# Description of the task
In the data below, how many lines contain the string "Regardons"? Reply with the number only.

Segment Open

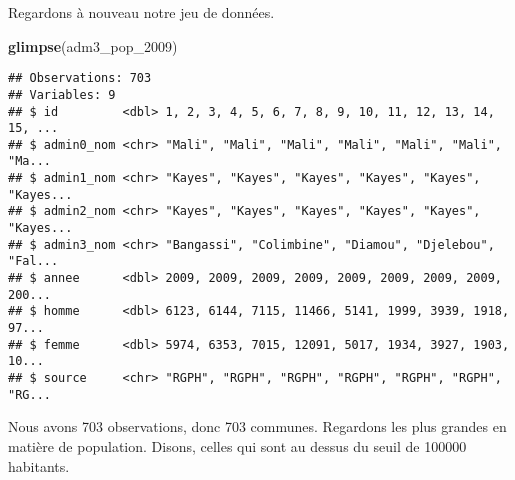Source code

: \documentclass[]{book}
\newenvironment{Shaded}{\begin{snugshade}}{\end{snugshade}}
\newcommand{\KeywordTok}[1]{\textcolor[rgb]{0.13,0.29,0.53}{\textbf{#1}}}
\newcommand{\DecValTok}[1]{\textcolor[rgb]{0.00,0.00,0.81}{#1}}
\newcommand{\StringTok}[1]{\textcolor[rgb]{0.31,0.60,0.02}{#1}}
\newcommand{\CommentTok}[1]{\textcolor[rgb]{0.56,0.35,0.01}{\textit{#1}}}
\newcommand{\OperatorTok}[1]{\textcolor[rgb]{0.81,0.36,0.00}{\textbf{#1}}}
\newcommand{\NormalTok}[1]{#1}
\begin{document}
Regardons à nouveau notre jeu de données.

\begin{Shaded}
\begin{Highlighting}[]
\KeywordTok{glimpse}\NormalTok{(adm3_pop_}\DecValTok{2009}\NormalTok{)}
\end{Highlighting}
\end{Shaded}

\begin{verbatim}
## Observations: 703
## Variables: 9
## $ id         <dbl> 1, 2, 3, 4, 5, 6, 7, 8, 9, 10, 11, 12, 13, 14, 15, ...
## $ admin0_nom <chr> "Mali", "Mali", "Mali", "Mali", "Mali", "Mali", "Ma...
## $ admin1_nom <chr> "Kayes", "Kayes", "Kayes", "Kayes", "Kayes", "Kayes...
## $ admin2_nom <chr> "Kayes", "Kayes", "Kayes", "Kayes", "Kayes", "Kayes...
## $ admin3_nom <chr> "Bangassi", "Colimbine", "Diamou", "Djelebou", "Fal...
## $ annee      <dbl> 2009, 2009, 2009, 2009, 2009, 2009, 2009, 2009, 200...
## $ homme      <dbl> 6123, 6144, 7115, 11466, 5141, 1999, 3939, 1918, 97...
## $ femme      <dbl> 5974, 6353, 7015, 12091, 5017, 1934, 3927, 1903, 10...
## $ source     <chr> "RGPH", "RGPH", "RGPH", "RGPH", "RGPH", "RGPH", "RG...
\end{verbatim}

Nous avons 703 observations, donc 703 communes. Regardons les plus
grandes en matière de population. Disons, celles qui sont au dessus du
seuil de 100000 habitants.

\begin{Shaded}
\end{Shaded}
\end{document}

Segment Closed

# Output of the task
2